| 09.59 Uhr

Volker M. aus Oberhausen
Aufstieg und Fall eines Betrügers

Volker M. - Aufstieg und Fall eines Betrügers
Seine Kunden fand Volker M. stets im Branchenbuch (Symbolfoto). Beim Telefonvertrieb lernt er zuvor alles, was er für die Jahre seines Aufstiegs brauchte. FOTO: Julian Stratenschulte
Oberhausen. Volker M. hat jahrelang Menschen um Geld betrogen, sehr viel Geld. Und er hat seine Strafe bekommen. Die Geschichte eines Betrügers, der viel wagte, viel gewann – und am Ende alles verlor. Von Kirsten Bialdiga

Der Anzug ist aus besseren Tagen. Ein edler dunkler Stoff, leicht schimmernd, ohne dabei billig zu wirken. Passend dazu wäre ein blütenweißes Hemd mit Manschetten, die unter den Ärmeln hervorlugen. Volker M. aber trägt ein langärmeliges schwarzes T-Shirt mit rundem Ausschnitt. Das ist der eine Bruch. Der andere ist die Frisur: Die Haare hat er straff zurückgekämmt, sie reichen ihm bis auf die Schultern wie bei einem Fußballer der 70er.

Wie er aussieht oder wie er wirkt, ist Volker M. längst egal. Der 62-Jährige ist jenseits von allem, gehört schon lange nicht mehr dazu. Volker M. hat jahrelang Menschen um Geld betrogen, sehr viel Geld. Und er hat seine Strafe bekommen. Es ist eine kriminelle Karriere, wie es viele gibt, könnte man meinen. Doch M. ist höher geflogen als die meisten. Und anschließend tiefer gefallen.

In Essen geboren

Als Volker M. 1953 in Essen geboren wurde, deutete nichts auf ein schillerndes Leben hin. Der Vater war kaufmännischer Angestellter, arbeitete später in Oberhausen im öffentlichen Dienst, die Mutter ist Hausfrau. Geld war zwar nicht im Überfluss vorhanden, aber auch nicht knapp. Er ging zur Volksschule, machte eine Ausbildung zum Verkäufer im Eisenwarenhandel. Der Job machte ihm Spaß, aber als ein kleiner Schraubenfachhändler nach dem anderen schließen musste, wechselte er in einen Baumarkt.

Die Arbeit dort hatte nicht mehr viel mit dem zu tun, was er gelernt hatte. Viel schlimmer aber war diese Unzufriedenheit, ein Leben zu führen wie jeder andere. Und das Gefühl, dieses Leben nicht mal mehr selbst zu steuern. Mit Mitte 20 reichte es ihm. Er schmiss den Job im Baumarkt und antwortete auf eine Zeitungsannonce. "So fing der ganze Ärger an", sagt Volker M.

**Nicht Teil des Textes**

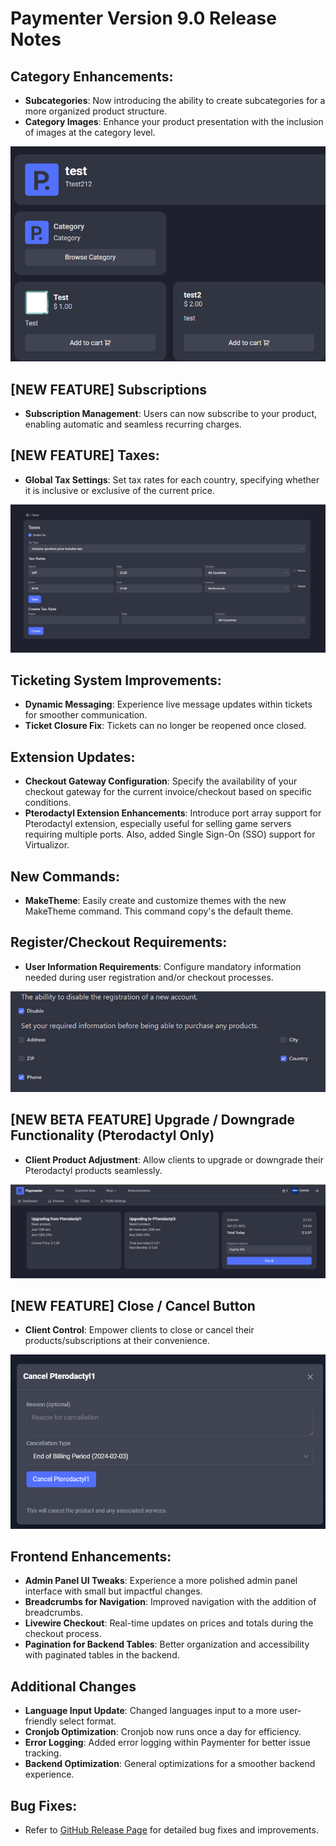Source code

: # Paymenter Version 9.0 Release Notes

## Category Enhancements:

- **Subcategories**: Now introducing the ability to create subcategories for a more organized product structure.
- **Category Images**: Enhance your product presentation with the inclusion of images at the category level.

![Subcategory](v0.9-subcategory-imagesoncategory.png)

## [NEW FEATURE] Subscriptions

- **Subscription Management**: Users can now subscribe to your product, enabling automatic and seamless recurring charges.

## [NEW FEATURE] Taxes:

- **Global Tax Settings**: Set tax rates for each country, specifying whether it is inclusive or exclusive of the current price.
  
![Taxes](v0.9-taxes.png)

## Ticketing System Improvements:

- **Dynamic Messaging**: Experience live message updates within tickets for smoother communication.
- **Ticket Closure Fix**: Tickets can no longer be reopened once closed.

## Extension Updates:

- **Checkout Gateway Configuration**: Specify the availability of your checkout gateway for the current invoice/checkout based on specific conditions.
- **Pterodactyl Extension Enhancements**: Introduce port array support for Pterodactyl extension, especially useful for selling game servers requiring multiple ports. Also, added Single Sign-On (SSO) support for Virtualizor.

## New Commands:

- **MakeTheme**: Easily create and customize themes with the new MakeTheme command. This command copy's the default theme.

## Register/Checkout Requirements:

- **User Information Requirements**: Configure mandatory information needed during user registration and/or checkout processes.

![Login](v0.9-register-requiredinfo.png)

## [NEW BETA FEATURE] Upgrade / Downgrade Functionality (Pterodactyl Only)

- **Client Product Adjustment**: Allow clients to upgrade or downgrade their Pterodactyl products seamlessly.

![Upgrade](v0.9-upgrade.png)

## [NEW FEATURE] Close / Cancel Button

- **Client Control**: Empower clients to close or cancel their products/subscriptions at their convenience.

![Cancel](v0.9-cancel2.png)

## Frontend Enhancements:

- **Admin Panel UI Tweaks**: Experience a more polished admin panel interface with small but impactful changes.
- **Breadcrumbs for Navigation**: Improved navigation with the addition of breadcrumbs.
- **Livewire Checkout**: Real-time updates on prices and totals during the checkout process.
- **Pagination for Backend Tables**: Better organization and accessibility with paginated tables in the backend.

## Additional Changes

- **Language Input Update**: Changed languages input to a more user-friendly select format.
- **Cronjob Optimization**: Cronjob now runs once a day for efficiency.
- **Error Logging**: Added error logging within Paymenter for better issue tracking.
- **Backend Optimization**: General optimizations for a smoother backend experience.

## Bug Fixes:

- Refer to [GitHub Release Page](https://github.com/Paymenter/Paymenter/compare/v0.8.2...v0.9) for detailed bug fixes and improvements.
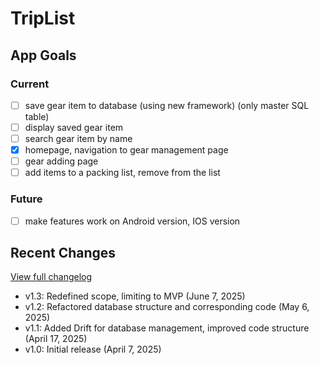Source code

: # TripList

## App Goals
### Current
- [ ] save gear item to database (using new framework) (only master SQL table)
- [ ] display saved gear item
- [ ] search gear item by name
- [x] homepage, navigation to gear management page
- [ ] gear adding page
- [ ] add items to a packing list, remove from the list
### Future
- [ ] make features work on Android version, IOS version



## Recent Changes
[View full changelog](./CHANGELOG.md)
- v1.3: Redefined scope, limiting to MVP (June 7, 2025)
- v1.2: Refactored database structure and corresponding code (May 6, 2025)
- v1.1: Added Drift for database management, improved code structure (April 17, 2025)
- v1.0: Initial release (April 7, 2025)
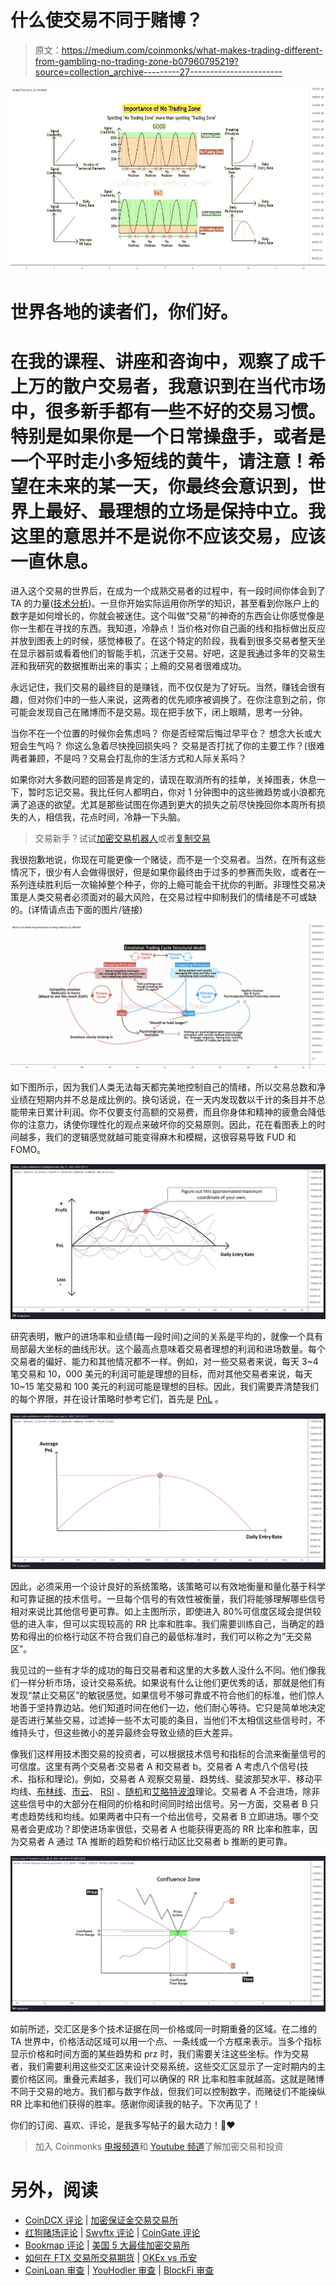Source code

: # 什么使交易不同于赌博？

> 原文：<https://medium.com/coinmonks/what-makes-trading-different-from-gambling-no-trading-zone-b07960795219?source=collection_archive---------27----------------------->

![](img/57a1c9109f1f796754fd25cb9836fb33.png)

# 世界各地的读者们，你们好。

# 在我的课程、讲座和咨询中，观察了成千上万的散户交易者，我意识到在当代市场中，很多新手都有一些不好的交易习惯。特别是如果你是一个日常操盘手，或者是一个平时走小多短线的黄牛，请注意！希望在未来的某一天，你最终会意识到，世界上最好、最理想的立场是保持中立。我这里的意思并不是说你不应该交易，应该一直休息。

进入这个交易的世界后，在成为一个成熟交易者的过程中，有一段时间你体会到了 TA 的力量([技术分析](https://www.tradingview.com/ideas/technicalanalysis/))。一旦你开始实际运用你所学的知识，甚至看到你账户上的数字是如何增长的，你就会被迷住。这个叫做“交易”的神奇的东西会让你感觉像是你一生都在寻找的东西。我知道，冷静点！当价格对你自己画的线和指标做出反应并放到图表上的时候，感觉棒极了。在这个特定的阶段，我看到很多交易者整天坐在显示器前或看着他们的智能手机，沉迷于交易。好吧，这是我通过多年的交易生涯和我研究的数据推断出来的事实；上瘾的交易者很难成功。

永远记住，我们交易的最终目的是赚钱，而不仅仅是为了好玩。当然，赚钱会很有趣，但对你们中的一些人来说，这两者的优先顺序被调换了。在你注意到之前，你可能会发现自己在赌博而不是交易。现在把手放下，闭上眼睛，思考一分钟。

当你不在一个位置的时候你会焦虑吗？
你是否经常后悔过早平仓？
想念大长或大短会生气吗？
你这么急着尽快挽回损失吗？
交易是否打扰了你的主要工作？(很难两者兼顾，不是吗？交易会打乱你的生活方式和人际关系吗？

如果你对大多数问题的回答是肯定的，请现在取消所有的挂单，关掉图表，休息一下，暂时忘记交易。我比任何人都明白，你对 1 分钟图中的这些微趋势或小浪都充满了追逐的欲望。尤其是那些试图在你遇到更大的损失之前尽快挽回你本周所有损失的人，相信我，花点时间，冷静一下头脑。

> 交易新手？试试[加密交易机器人](/coinmonks/crypto-trading-bot-c2ffce8acb2a)或者[复制交易](/coinmonks/top-10-crypto-copy-trading-platforms-for-beginners-d0c37c7d698c)

我很抱歉地说，你现在可能更像一个赌徒，而不是一个交易者。当然，在所有这些情况下，很少有人会做得很好，但是如果你最终由于过多的参赛而失败，或者在一系列连续胜利后一次输掉整个种子，你的上瘾可能会干扰你的判断。非理性交易决策是人类交易者必须面对的最大风险，在交易过程中抑制我们的情绪是不可或缺的。(详情请点击下面的图片/链接)

![](img/4dd8785b73ddf6a38cee98969c8eb39e.png)

如下图所示，因为我们人类无法每天都完美地控制自己的情绪，所以交易总数和净业绩在短期内并不总是成比例的。换句话说，在一天内发现数以千计的条目并不总能带来日累计利润。你不仅要支付高额的交易费，而且你身体和精神的疲惫会降低你的注意力，诱使你理性化的观点来破坏你的交易原则。因此，花在看图表上的时间越多，我们的逻辑感觉就越可能变得麻木和模糊，这很容易导致 FUD 和 FOMO。

![](img/ad61fded283fa43c2435e7441ec824db.png)

研究表明，散户的进场率和业绩(每一段时间)之间的关系是平均的，就像一个具有局部最大坐标的曲线形状。这个最高点意味着交易者理想的利润和进场数量。每个交易者的偏好、能力和其他情况都不一样。例如，对一些交易者来说，每天 3~4 笔交易和 10，000 美元的利润可能是理想的目标，而对其他交易者来说，每天 10~15 笔交易和 100 美元的利润可能是理想的目标。因此，我们需要弄清楚我们的每个界限，并在设计策略时参考它们，首先是 [PnL](https://www.tradingview.com/symbols/LSE-PNL/) 。

![](img/dfd46b4319bca882dc99390ed9214220.png)

因此，必须采用一个设计良好的系统策略，该策略可以有效地衡量和量化基于科学和可靠证据的技术信号。一旦每个信号的有效性被衡量，我们将能够理解哪些信号相对来说比其他信号更可靠。如上主图所示，即使进入 80%可信度区域会提供较低的进入率，但可以实现较高的 RR 比率和胜率。我们需要训练自己，当确定的趋势和得出的价格行动区不符合我们自己的最低标准时，我们可以称之为“无交易区”。

我见过的一些有才华的成功的每日交易者和这里的大多数人没什么不同。他们像我们一样分析市场，设计交易系统。如果说有什么让他们更优秀的话，那就是他们有发现“禁止交易区”的敏锐感觉。如果信号不够可靠或不符合他们的标准，他们惊人地善于坚持靠边站。他们知道时间在他们一边，他们耐心等待。它只是简单地决定是否进行某些交易，过滤掉一些不太可能的条目，当他们不太相信这些信号时，不维持头寸，但这些微小的差异最终会导致业绩的巨大差异。

像我们这样用技术图交易的投资者，可以根据技术信号和指标的合流来衡量信号的可信度。这里有两个交易者:交易者 A 和交易者 b。交易者 A 考虑八个信号(技术、指标和理论)。例如，交易者 A 观察交易量、趋势线、斐波那契水平、移动平均线、[布林线](https://www.tradingview.com/ideas/bollingerbands/)、[市云](https://www.tradingview.com/ideas/ichimokuclouds/)、 [RSI](https://www.tradingview.com/ideas/relativestrengthindex/) 、[随机](https://www.tradingview.com/ideas/stochastic/)和[艾略特波浪](https://www.tradingview.com/ideas/elliottwaves/)理论。交易者 A 不会进场，除非这些信号中的大部分在相同的价格和时间同时给出信号。另一方面，交易者 B 只考虑趋势线和均线。如果两者中只有一个给出信号，交易者 B 立即进场。哪个交易者会更成功？即使进场率很低，交易者 A 也能获得更高的 RR 比率和胜率，因为交易者 A 通过 TA 推断的趋势和价格行动区比交易者 b 推断的更可靠。

![](img/04d58235d9bde982fdb7ec9f51f10aca.png)

如前所述，交汇区是多个技术证据在同一价格或同一时期重叠的区域。在二维的 TA 世界中，价格活动区域可以用一个点、一条线或一个方框来表示。当多个指标显示价格和时间方面的某些趋势和 prz 时，我们需要关注这些坐标。作为交易者，我们需要利用这些交汇区来设计交易系统，这些交汇区显示了一定时期内的主要价格区间。重叠元素越多，我们可以确保的 RR 比率和胜率就越高。这就是赌博不同于交易的地方。我们都与数字作战，但我们可以控制数字，而赌徒们不能操纵 RR 比率和他们获得的胜率。感谢你阅读我的帖子。下次再见了！

你们的订阅、喜欢、评论，是我多写帖子的最大动力！💓❤

> 加入 Coinmonks [电报频道](https://t.me/coincodecap)和 [Youtube 频道](https://www.youtube.com/c/coinmonks/videos)了解加密交易和投资

# 另外，阅读

*   [CoinDCX 评论](/coinmonks/coindcx-review-8444db3621a2) | [加密保证金交易交易所](https://coincodecap.com/crypto-margin-trading-exchanges)
*   [红狗赌场评论](https://coincodecap.com/red-dog-casino-review) | [Swyftx 评论](https://coincodecap.com/swyftx-review) | [CoinGate 评论](https://coincodecap.com/coingate-review)
*   [Bookmap 评论](https://coincodecap.com/bookmap-review-2021-best-trading-software) | [美国 5 大最佳加密交易所](https://coincodecap.com/crypto-exchange-usa)
*   [如何在 FTX 交易所交易期货](https://coincodecap.com/ftx-futures-trading) | [OKEx vs 币安](https://coincodecap.com/okex-vs-binance)
*   [CoinLoan 审查](https://coincodecap.com/coinloan-review) | [YouHodler 审查](/coinmonks/youhodler-4-easy-ways-to-make-money-98969b9689f2) | [BlockFi 审查](https://coincodecap.com/blockfi-review)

Der Start als Telefonverkäufer

Er wird Telefonverkäufer. Seine Aufgabe ist es, Kunden per Telefon dazu zu bringen, einen Termin mit einem Immobilienberater zu vereinbaren. Pro Termin gibt es 50 Mark, und M. erweist sich als geschickter Verkäufer.

Beim Telefonvertrieb lernt er alles, was er für die Jahre seines rasanten Aufstiegs brauchen wird: Am wichtigsten ist das gelbe Branchenbuch, hier findet er Adressen und Telefonnummern von Gewerbetreibenden. Also der Klientel, die Geld hat, oft genug auch schwarz verdientes. Wenig später beginnt M., für einen Broker als selbstständiger Berater am Telefon Börsengeschäfte zu vermitteln.

Das geht so: "Guten Tag, ich bin Volker M. Wollen Sie an der Börse spekulieren?" In 98 Prozent der Fälle lautet die Antwort: "Lass' mich mit dem Mist zufrieden." Aber zwei von 100 beißen immer an: "Es gibt Leute, die auf einen solchen Anruf hin einfach so 10.000 Euro schicken." In seinem Fall sind es 30.000 Mark, der Kunde schickt bald sogar eine Million. Typisches Anfängerglück, in diesem Geschäft ähnlich verführerisch wie beim Glücksspiel.

Tatsächlich wird er nicht mehr davon loskommen. Doch noch funktionieren seine inneren Warnsysteme. Als M. bemerkt, dass sein nächster Arbeitgeber wertlose Aktien vertreibt, kündigt er und gründet eine eigene Broker-Firma. Das Wissen eignet er sich selbst an. Von 1987 an verkauft er Aktienoptionen auf börsennotierte Unternehmen weltweit. Dass seine Vermittlungsprovision bei 50 Prozent liegt, ist vielen Kunden nicht klar. Ärger bekommt er mit ihnen nur, wenn sie Geld verlieren. "Solange die Gier befriedigt wird, ist alles gut", sagt M. Illegal ist es jedenfalls nicht, was er da tut. Eine Finanzaufsicht wie die heutige BaFin gibt es damals nicht.

Es folgen Jahre im Rausch

Was folgt, sind Jahre wie im Rausch. Im ersten Jahr macht er eine Million Mark Umsatz, im fünften sind es schon vier. Von da an liegt der Jahresumsatz seiner Prime-Core-AG bei 70 Millionen Mark und mehr. Sich selbst genehmigt er eine Million Mark Jahreseinkommen. Auf einmal hat das Leben keine Grenzen mehr. M. kann sich jeden Wunsch erfüllen: Aus dem 500er Daimler wird ein 600er, ein 12-Zylinder-Jaguar für die Ehefrau plus Oldtimer und Lamborghini.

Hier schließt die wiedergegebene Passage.